[Family with predominance of cardiac involvement in Steinert's disease]. / Família com predominância do comprometimento cardíaco na doença de Steinert.

We report an affected family (mother and two children) with prominent cardiac form as reflected by the mother, 49, with neuromuscular signs (muscular atrophy os face, neck and distally in the extremities) who received an implantable pacemaker after 2 consecutive episodes of syncope and baseline EKG with P-R of 250 ms, QRS of 130 ms (LBBB) and conduction system intervals displaying overt widening (AH of 140 ms with a ERP of junction tissue of 590 ms, and Wenckebach point of 115 bpm; and HV of 80 ms before and 95 ms after pharmacological stress with procainamide).
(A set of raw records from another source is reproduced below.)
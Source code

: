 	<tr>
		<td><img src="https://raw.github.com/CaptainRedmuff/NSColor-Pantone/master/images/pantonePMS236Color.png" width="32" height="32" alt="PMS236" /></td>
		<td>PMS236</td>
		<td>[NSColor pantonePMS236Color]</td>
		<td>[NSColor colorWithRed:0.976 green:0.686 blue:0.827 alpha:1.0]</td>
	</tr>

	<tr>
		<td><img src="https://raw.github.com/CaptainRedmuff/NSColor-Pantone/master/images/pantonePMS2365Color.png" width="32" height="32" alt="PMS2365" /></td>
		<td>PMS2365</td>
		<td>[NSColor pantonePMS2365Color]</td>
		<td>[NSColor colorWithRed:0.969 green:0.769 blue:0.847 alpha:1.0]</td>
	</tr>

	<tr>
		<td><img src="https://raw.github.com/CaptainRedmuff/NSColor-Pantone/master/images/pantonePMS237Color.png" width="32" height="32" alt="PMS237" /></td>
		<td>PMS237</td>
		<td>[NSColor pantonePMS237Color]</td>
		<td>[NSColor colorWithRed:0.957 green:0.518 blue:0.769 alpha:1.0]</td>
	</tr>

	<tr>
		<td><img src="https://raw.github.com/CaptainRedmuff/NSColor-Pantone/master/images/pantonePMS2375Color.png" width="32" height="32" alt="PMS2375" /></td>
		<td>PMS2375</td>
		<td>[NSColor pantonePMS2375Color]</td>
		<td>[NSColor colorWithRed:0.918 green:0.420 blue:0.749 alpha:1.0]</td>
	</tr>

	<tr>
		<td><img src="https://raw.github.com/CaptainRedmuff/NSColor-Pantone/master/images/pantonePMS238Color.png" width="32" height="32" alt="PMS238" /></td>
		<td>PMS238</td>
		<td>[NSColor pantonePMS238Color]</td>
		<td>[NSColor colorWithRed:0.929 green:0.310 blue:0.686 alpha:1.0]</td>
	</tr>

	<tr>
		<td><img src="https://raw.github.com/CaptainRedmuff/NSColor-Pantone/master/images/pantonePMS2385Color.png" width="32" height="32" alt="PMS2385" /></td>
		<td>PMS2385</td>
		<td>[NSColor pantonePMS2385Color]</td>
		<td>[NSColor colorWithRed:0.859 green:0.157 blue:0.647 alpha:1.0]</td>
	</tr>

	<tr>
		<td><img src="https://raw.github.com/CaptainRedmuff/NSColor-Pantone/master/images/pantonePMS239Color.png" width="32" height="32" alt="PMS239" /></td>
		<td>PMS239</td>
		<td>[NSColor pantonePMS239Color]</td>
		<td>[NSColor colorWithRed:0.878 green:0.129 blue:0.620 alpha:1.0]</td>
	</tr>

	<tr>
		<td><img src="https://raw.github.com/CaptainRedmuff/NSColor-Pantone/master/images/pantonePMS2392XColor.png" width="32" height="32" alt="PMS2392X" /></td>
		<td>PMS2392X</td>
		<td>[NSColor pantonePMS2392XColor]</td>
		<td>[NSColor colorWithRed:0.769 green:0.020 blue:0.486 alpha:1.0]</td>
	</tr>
As long as its mode of inheritance is autosomal dominant, the cardiovascular examination of her two affected siblings (F1 and F2) revealed: F1 (male, 31), with P-R of 180 ms and QRS of 100 ms; F2 (female, 27), with P-R of 200 ms and QRS of 100 ms, both with left axis deviation. Echocardiographic studies were normal in both, but Holter studies showed remarkable bradycardia in both and intermittent rate-related (phase 3) LBBB in F2. Also for F1 and F2 conduction system intervals, except for AH (normal in both), displayed severe widening (HV of 70 ms in F1 and of 80 ms in F2, but only in this later with a procainamide stress extra widening to 130 ms). All three patients showed normal NS function, as usual for the disease. F2 is kept under close surveillance for the appearance of any symptom. In conclusion, although rarely symptomatic, the intensity of IV conduction system damage should not be disregarded in this condition.